To contextualize sugar’s rise in England, it is important to first understand how it came to arrive there. The most notable production method for sugar was its export from cane sugar plantations in British colonies in the Americas. While other nations followed suit, the British were uniquely effective at this – as Mintz writes, “England fought the most, conquered the most colonies, imported the most slaves, and went further and fastest in creating a plantation system. The most important product of that system was sugar” (Mintz 38). Due to low labor costs resulting from the mass employ of slaves on these plantations, production cost was relatively low for a good that was a relative luxury. From 1655, when sugar was originally introduced in England, to 1753, consumption of sugar rose from around 1,000 hogsheads to 104,000 hogsheads (Mintz 39). This implies that price had been driven down as a result of plantations becoming more efficient and widespread, and the resulting effect was that sugar became more common in English diets.
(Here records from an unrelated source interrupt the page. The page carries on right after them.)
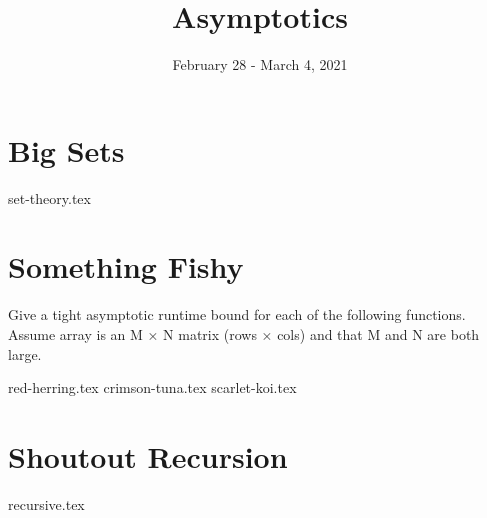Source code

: \documentclass[11pt]{exam}
\title{Asymptotics}
\date{February 28 - March 4, 2021}
\begin{document}
\maketitle


\section{Big Sets}

\begin{questions}
{set-theory.tex}
\end{questions}

\clearpage

\section{Something Fishy}
Give a tight asymptotic runtime bound for each of the following functions. Assume array is an M × N matrix (rows × cols) and that M and N are both large.
\begin{questions}
{red-herring.tex}
{crimson-tuna.tex}
{scarlet-koi.tex}
\end{questions}

\clearpage

\section{Shoutout Recursion}

\begin{questions}
{recursive.tex}
\end{questions}
\end{document}
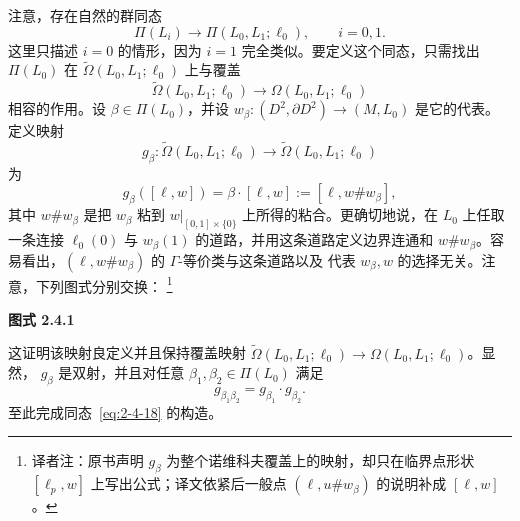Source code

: 注意，存在自然的群同态
\begin{equation}
  \Pi(L_i)\longrightarrow\Pi(L_0,L_1;\ell_0),
  \qquad i=0,1.
  \tag{2.4.18}\label{eq:2-4-18}
\end{equation}
这里只描述 $i=0$ 的情形，因为 $i=1$ 完全类似。要定义这个同态，只需找出
$\Pi(L_0)$ 在 $\widetilde\Omega(L_0,L_1;\ell_0)$ 上与覆盖
\[
  \widetilde\Omega(L_0,L_1;\ell_0)
  \longrightarrow\Omega(L_0,L_1;\ell_0)
\]
相容的作用。设 $\beta\in\Pi(L_0)$，并设
$w_\beta:(D^2,\partial D^2)\to(M,L_0)$ 是它的代表。定义映射
\[
  g_\beta:\widetilde\Omega(L_0,L_1;\ell_0)
  \longrightarrow\widetilde\Omega(L_0,L_1;\ell_0)
\]
为
\[
  g_\beta([\ell,w])
  =\beta\cdot[\ell,w]
  :=[\ell,w\#w_\beta],
\]
其中 $w\#w_\beta$ 是把 $w_\beta$ 粘到
$w|_{[0,1]\times\{0\}}$ 上所得的粘合。更确切地说，在 $L_0$ 上任取一条连接
$\ell_0(0)$ 与 $w_\beta(1)$ 的道路，并用这条道路定义边界连通和
$w\#w_\beta$。容易看出，$(\ell,w\#w_\beta)$ 的 $\Gamma$-等价类与这条道路以及
代表 $w_\beta,w$ 的选择无关。注意，下列图式分别交换：
\footnote{译者注：原书声明 $g_\beta$ 为整个诺维科夫覆盖上的映射，却只在临界点形状 $[\ell_p,w]$ 上写出公式；译文依紧后一般点 $(\ell,u\#w_\beta)$ 的说明补成 $[\ell,w]$。}

\begin{center}
  \par\smallskip\textbf{图式 2.4.1}
\end{center}

这证明该映射良定义并且保持覆盖映射
$\widetilde\Omega(L_0,L_1;\ell_0)\to\Omega(L_0,L_1;\ell_0)$。显然，
$g_\beta$ 是双射，并且对任意 $\beta_1,\beta_2\in\Pi(L_0)$ 满足
\[
  g_{\beta_1\beta_2}=g_{\beta_1}\cdot g_{\beta_2}.
\]
至此完成同态~\eqref{eq:2-4-18} 的构造。


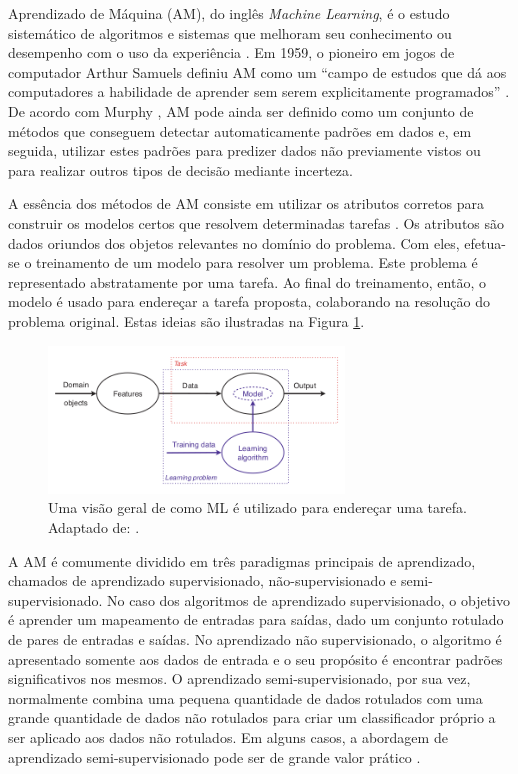 
Aprendizado de Máquina (AM), do inglês \emph{Machine Learning}, é o estudo sistemático de algoritmos e sistemas que melhoram seu conhecimento ou desempenho com o uso da experiência \cite{flach}. Em 1959, o pioneiro em jogos de computador Arthur Samuels definiu AM como um ``campo de estudos que dá aos computadores a habilidade de aprender sem serem explicitamente programados'' \cite{simon}. De acordo com Murphy \cite{murphy} , AM pode ainda ser definido como um conjunto de métodos que conseguem detectar automaticamente padrões em dados e, em seguida, utilizar estes padrões para predizer dados não previamente vistos ou para realizar outros tipos de decisão mediante incerteza.

A essência dos métodos de AM consiste em utilizar os atributos corretos para construir os modelos certos que resolvem determinadas tarefas \cite{flach}. Os atributos são dados oriundos dos objetos relevantes no domínio do problema. Com eles, efetua-se o treinamento de um modelo para resolver um problema. Este problema é representado abstratamente por uma tarefa. Ao final do treinamento, então, o modelo é usado para endereçar a tarefa  proposta, colaborando na resolução do problema original. Estas ideias são ilustradas na Figura  \ref{fig:tasks}.

\begin{figure}[h!]
\centering
\caption{Uma visão geral de como ML é utilizado para endereçar uma tarefa. Adaptado de: \cite{flach}.}
\label{fig:tasks}
\includegraphics[width=0.7\textwidth]{imgs/tasks}
\end{figure}

A AM é comumente dividido em três paradigmas principais de aprendizado, chamados de aprendizado supervisionado, não-supervisionado e semi-supervisionado. No caso dos algoritmos de aprendizado supervisionado, o objetivo é aprender um mapeamento de entradas para saídas, dado um conjunto rotulado de pares de entradas e saídas. No aprendizado não supervisionado, o algoritmo é apresentado somente aos dados de entrada e o seu propósito é encontrar padrões significativos nos mesmos. O aprendizado semi-supervisionado, por sua vez, normalmente combina uma pequena quantidade de dados rotulados com uma grande quantidade de dados não rotulados para criar um classificador próprio a ser aplicado aos dados não rotulados. Em alguns casos, a abordagem de aprendizado semi-supervisionado pode ser de grande valor prático \cite{khan}.

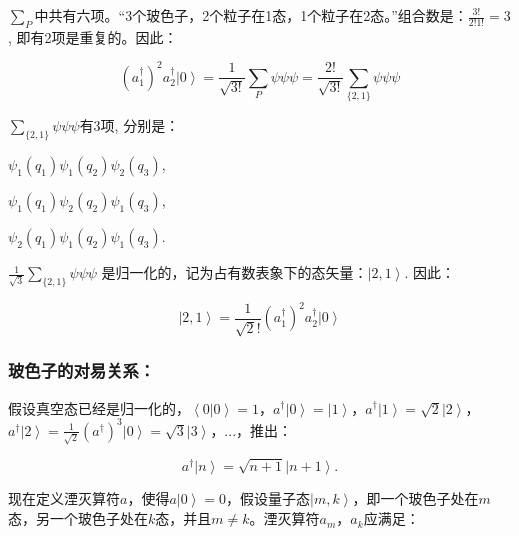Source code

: $\sum\limits_P
{}$中共有六项。“3个玻色子，2个粒子在1态，1个粒子在2态。”组合数是：$\frac{3!}{2!1!}
= 3$, 即有2项是重复的。因此：

\begin{equation*}
\left( {a_1^\dag  } \right)^2 a_2^\dag  \left| 0 \right\rangle =
\frac{1} {{\sqrt {3!} }}\sum\limits_P {\psi \psi \psi }  =
\frac{{2!}} {{\sqrt {3!} }}\sum\limits_{\{ 2,1\} } {\psi \psi \psi }
\end{equation*}


$\sum\limits_{\{ 2,1\} } {\psi \psi \psi }$有3项, 分别是：

\begin{center}

$\psi_1(q_1)\psi_1(q_2)\psi_2(q_3)$,

$\psi_1(q_1)\psi_2(q_2)\psi_1(q_3)$,

$\psi_2(q_1)\psi_1(q_2)\psi_1(q_3)$.

\end{center}

$\frac{1}{\sqrt 3}\sum\limits_{\{ 2,1\} } {\psi \psi \psi }$
是归一化的，记为占有数表象下的态矢量：$\left| 2,1 \right\rangle$.
因此：

\begin{equation*}
\left| 2,1 \right\rangle = \frac{1}{\sqrt 2!} \left( {a_1^\dag  }
\right)^2 a_2^\dag  \left| 0 \right\rangle
\end{equation*}

\subsubsection{玻色子的对易关系：}

假设真空态已经是归一化的，$\left\langle 0 \right.\left| 0
\right\rangle  = 1$，$a^\dag  \left| 0 \right\rangle  = \left| 1
\right\rangle$，$a^\dag  \left| 1 \right\rangle  = \sqrt 2 \left| 2
\right\rangle$，$a^\dag  \left| 2 \right\rangle  = \frac{1}{{\sqrt 2
}}\left( {a^\dag  } \right)^3 \left| 0 \right\rangle  = \sqrt 3
\left| 3 \right\rangle $，...，推出：

\begin{equation}\label{boson recursion creat}
a^\dag  \left| n \right\rangle  = \sqrt {n + 1} \left| {n + 1}
\right\rangle .
\end{equation}


现在定义湮灭算符$a$，使得$a \left| 0 \right\rangle =
0$，假设量子态$\left| {m,k}
\right\rangle$，即一个玻色子处在$m$态，另一个玻色子处在$k$态，并且$m \ne k$。湮灭算符$a_m$，$a_k$应满足：

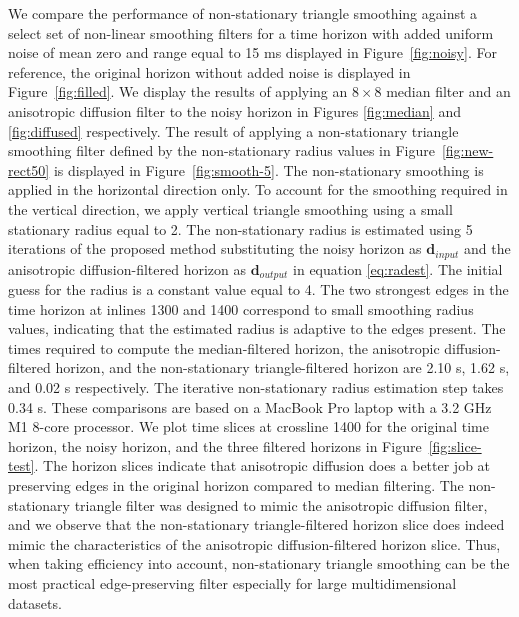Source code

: We compare the performance of non-stationary triangle smoothing against a select set of non-linear smoothing filters for a time horizon with added uniform noise of mean zero and range equal to 15 ms displayed in Figure~\ref{fig:noisy}. For reference, the original horizon without added noise is displayed in Figure~\ref{fig:filled}. We display the results of applying an $8\times8$ median filter and an anisotropic diffusion filter to the noisy horizon in Figures \ref{fig:median} and \ref{fig:diffused} respectively. The result of applying a non-stationary triangle smoothing filter defined by the non-stationary radius values in Figure~\ref{fig:new-rect50} is displayed in Figure~\ref{fig:smooth-5}. 
The non-stationary smoothing is applied in the horizontal direction only. To account for the smoothing required in the vertical direction, we apply vertical triangle smoothing using a small stationary radius equal to 2. The non-stationary radius is estimated using 5 iterations of the proposed method substituting the noisy horizon as $\mathbf{d}_{input}$ and the anisotropic diffusion-filtered horizon as $\mathbf{d}_{output}$ in equation \ref{eq:radest}. The initial guess for the radius is a constant value equal to 4. The two strongest edges in the time horizon at inlines 1300 and 1400 correspond to small smoothing radius values, indicating that the estimated radius is adaptive to the edges present. The times required to compute the median-filtered horizon, the anisotropic diffusion-filtered horizon, and the non-stationary triangle-filtered horizon are 2.10 s, 1.62 s, and 0.02 s respectively. The iterative non-stationary radius estimation step takes 0.34 s. These comparisons are based on a MacBook Pro laptop with a 3.2 GHz M1 8-core processor. We plot time slices at crossline 1400 for the original time horizon, the noisy horizon, and the three filtered horizons in Figure~\ref{fig:slice-test}. The horizon slices indicate that anisotropic diffusion does a better job at preserving edges in the original horizon compared to median filtering. The non-stationary triangle filter was designed to mimic the anisotropic diffusion filter, and we observe that the non-stationary triangle-filtered horizon slice does indeed mimic the characteristics of the anisotropic diffusion-filtered horizon slice. Thus, when taking efficiency into account, non-stationary triangle smoothing can be the most practical edge-preserving filter especially for large multidimensional datasets.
While plummeting sugar costs certainly helped enhance sugar’s popularity in England, they cannot be held solely accountable for the magnitude of its rise. Rather, luxury imports such as chocolate (as well as tea and coffee) served to amplify the effects of lowering sugar prices in the 17th century, providing a new vessel for the introduction of sugar into the English diet. Mintz speculates that this connection makes sense due to the inherently bitter nature of these imports; adding sugar tempers the bitter flavor with sweetness, which tends to be appreciated by everyone whereas bitter tastes often need to be acquired (Mintz 109-110). This is the first half of the link of mutual causality between chocolate and sugar – without the prevalence and availability of sugar, the rise of chocolate in England would not have been possible.
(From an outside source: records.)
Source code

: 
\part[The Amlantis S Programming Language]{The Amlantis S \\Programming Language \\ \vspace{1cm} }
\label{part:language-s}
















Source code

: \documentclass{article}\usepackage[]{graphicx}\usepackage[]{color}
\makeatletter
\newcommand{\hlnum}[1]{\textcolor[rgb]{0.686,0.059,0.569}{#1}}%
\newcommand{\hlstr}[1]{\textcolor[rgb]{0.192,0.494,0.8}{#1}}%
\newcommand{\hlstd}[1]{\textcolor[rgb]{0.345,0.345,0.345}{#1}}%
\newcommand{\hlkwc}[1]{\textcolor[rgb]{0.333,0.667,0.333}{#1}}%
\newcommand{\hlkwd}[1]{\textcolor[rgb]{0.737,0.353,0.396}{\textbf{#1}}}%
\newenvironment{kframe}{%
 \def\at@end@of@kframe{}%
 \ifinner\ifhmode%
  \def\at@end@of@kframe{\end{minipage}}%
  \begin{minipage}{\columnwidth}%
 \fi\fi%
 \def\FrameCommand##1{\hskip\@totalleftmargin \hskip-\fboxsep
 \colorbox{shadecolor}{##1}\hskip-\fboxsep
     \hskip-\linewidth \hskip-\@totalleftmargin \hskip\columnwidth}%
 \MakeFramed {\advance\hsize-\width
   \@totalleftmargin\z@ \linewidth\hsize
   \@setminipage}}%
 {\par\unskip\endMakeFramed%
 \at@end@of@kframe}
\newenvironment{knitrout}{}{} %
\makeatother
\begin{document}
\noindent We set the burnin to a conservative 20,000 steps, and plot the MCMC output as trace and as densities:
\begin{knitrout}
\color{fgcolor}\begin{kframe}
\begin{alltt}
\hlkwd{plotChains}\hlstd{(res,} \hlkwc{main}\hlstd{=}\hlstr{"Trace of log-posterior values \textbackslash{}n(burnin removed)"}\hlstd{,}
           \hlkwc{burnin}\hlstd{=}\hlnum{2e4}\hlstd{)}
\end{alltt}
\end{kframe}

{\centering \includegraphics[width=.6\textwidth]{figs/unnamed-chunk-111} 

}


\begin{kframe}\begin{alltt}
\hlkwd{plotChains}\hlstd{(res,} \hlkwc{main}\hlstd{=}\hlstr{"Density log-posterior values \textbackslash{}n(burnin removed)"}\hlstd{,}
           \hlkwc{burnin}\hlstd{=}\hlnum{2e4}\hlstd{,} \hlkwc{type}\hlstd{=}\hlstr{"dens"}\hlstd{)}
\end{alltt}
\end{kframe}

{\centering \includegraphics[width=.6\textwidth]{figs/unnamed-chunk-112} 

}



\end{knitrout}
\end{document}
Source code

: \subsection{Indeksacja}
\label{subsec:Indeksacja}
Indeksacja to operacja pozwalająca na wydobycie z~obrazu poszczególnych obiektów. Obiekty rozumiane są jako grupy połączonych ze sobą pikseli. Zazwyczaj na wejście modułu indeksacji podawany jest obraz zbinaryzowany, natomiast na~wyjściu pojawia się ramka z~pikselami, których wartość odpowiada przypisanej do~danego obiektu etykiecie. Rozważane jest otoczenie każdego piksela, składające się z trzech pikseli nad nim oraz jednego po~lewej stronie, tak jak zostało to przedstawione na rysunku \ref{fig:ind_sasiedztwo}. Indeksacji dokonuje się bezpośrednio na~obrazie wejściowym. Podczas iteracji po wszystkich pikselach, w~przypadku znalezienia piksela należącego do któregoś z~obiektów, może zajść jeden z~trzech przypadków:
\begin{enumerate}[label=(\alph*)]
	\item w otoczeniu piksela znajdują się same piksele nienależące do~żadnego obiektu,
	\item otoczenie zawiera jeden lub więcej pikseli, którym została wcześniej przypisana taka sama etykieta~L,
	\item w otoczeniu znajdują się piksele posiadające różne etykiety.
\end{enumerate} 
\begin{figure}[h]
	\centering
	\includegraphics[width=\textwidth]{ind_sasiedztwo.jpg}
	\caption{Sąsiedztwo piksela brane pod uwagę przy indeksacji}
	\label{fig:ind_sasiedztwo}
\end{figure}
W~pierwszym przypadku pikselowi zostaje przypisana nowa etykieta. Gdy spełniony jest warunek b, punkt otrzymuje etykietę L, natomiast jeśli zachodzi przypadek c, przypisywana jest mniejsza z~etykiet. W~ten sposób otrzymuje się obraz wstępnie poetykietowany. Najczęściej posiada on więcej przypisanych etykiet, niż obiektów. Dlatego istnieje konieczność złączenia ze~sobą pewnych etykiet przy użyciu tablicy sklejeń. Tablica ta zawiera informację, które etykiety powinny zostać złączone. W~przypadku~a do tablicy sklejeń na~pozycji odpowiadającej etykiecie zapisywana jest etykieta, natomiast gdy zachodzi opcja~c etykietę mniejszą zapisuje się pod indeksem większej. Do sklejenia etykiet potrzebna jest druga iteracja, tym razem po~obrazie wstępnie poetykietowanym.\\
Here, the other half of the link of mutual causality between chocolate and sugar becomes more apparent. Sugar’s rise in popularity is partially attributable to the availability of new, uniquely bitter products like chocolate to which it could be added during the production process. Additionally, the spread of these products was timed extremely conveniently with the onset of the Industrial Revolution. The availability of new manufacturing processes opened doors for combining sugar and chocolate in ways that proved exciting for consumers. For instance, in 1828 Coenraad Johannes Van Houten patented a proprietary means of alkalizing and pressing cocoa to create cocoa powder, which could be easily combined with sugar in production of chocolate. This “made possible the large-scale manufacture of cheap chocolate for the masses, in both powdered and solid form” (Coe and Coe, 242). Consumer chocolate production followed, with Joseph Fry manufacturing individually packaged chocolate bars in 1847, and John Cadbury founding his company in 1824 in Birmingham to introduce variety in the types of available confections. Later innovations such as Rudolphe Lindt’s conche near the end of the 19th century helped streamline the addition of sugar even further, with the conche being used to distribute mixed ingredients better, to remove granularity, and to reduce particle size (which may have been important when adding something that begins as granular as sugar) (Coe and Coe 251).
With a new set of manufacturing techniques and an exciting array of more affordable chocolate confections, sugar was solidified as a staple of the British diet by the dawn of the 20th century. Of course, experimentation and implementation at scale have only expanded in the years since, with massive corporations such as Nestle, The Hershey Company, Lindt, Mars, and others dominating commercial markets. Nevertheless, the current state of the industry never could have been possible had sugar and chocolate both not arrived in the fashion that they did. Each depended on the other to grow its own popularity, laying out a relationship of mutual causality that harmonized to the tune of rapid growth across a few centuries.
Coe, Sophie D., and Michael D. Coe. The True History of Chocolate. New York: Thames and Hudson, 1996. Print.
Mintz, Sidney. Sweetness and Power: The Place of Sugar in Modern History. New York: Viking, 1985. Print.
Schroeter, John Henry. “Our Richmond Heritage.” Richmond Jamaica. Web. 13 Mar. 2015. <http://www.richmondjamaica.com/heritage.html>.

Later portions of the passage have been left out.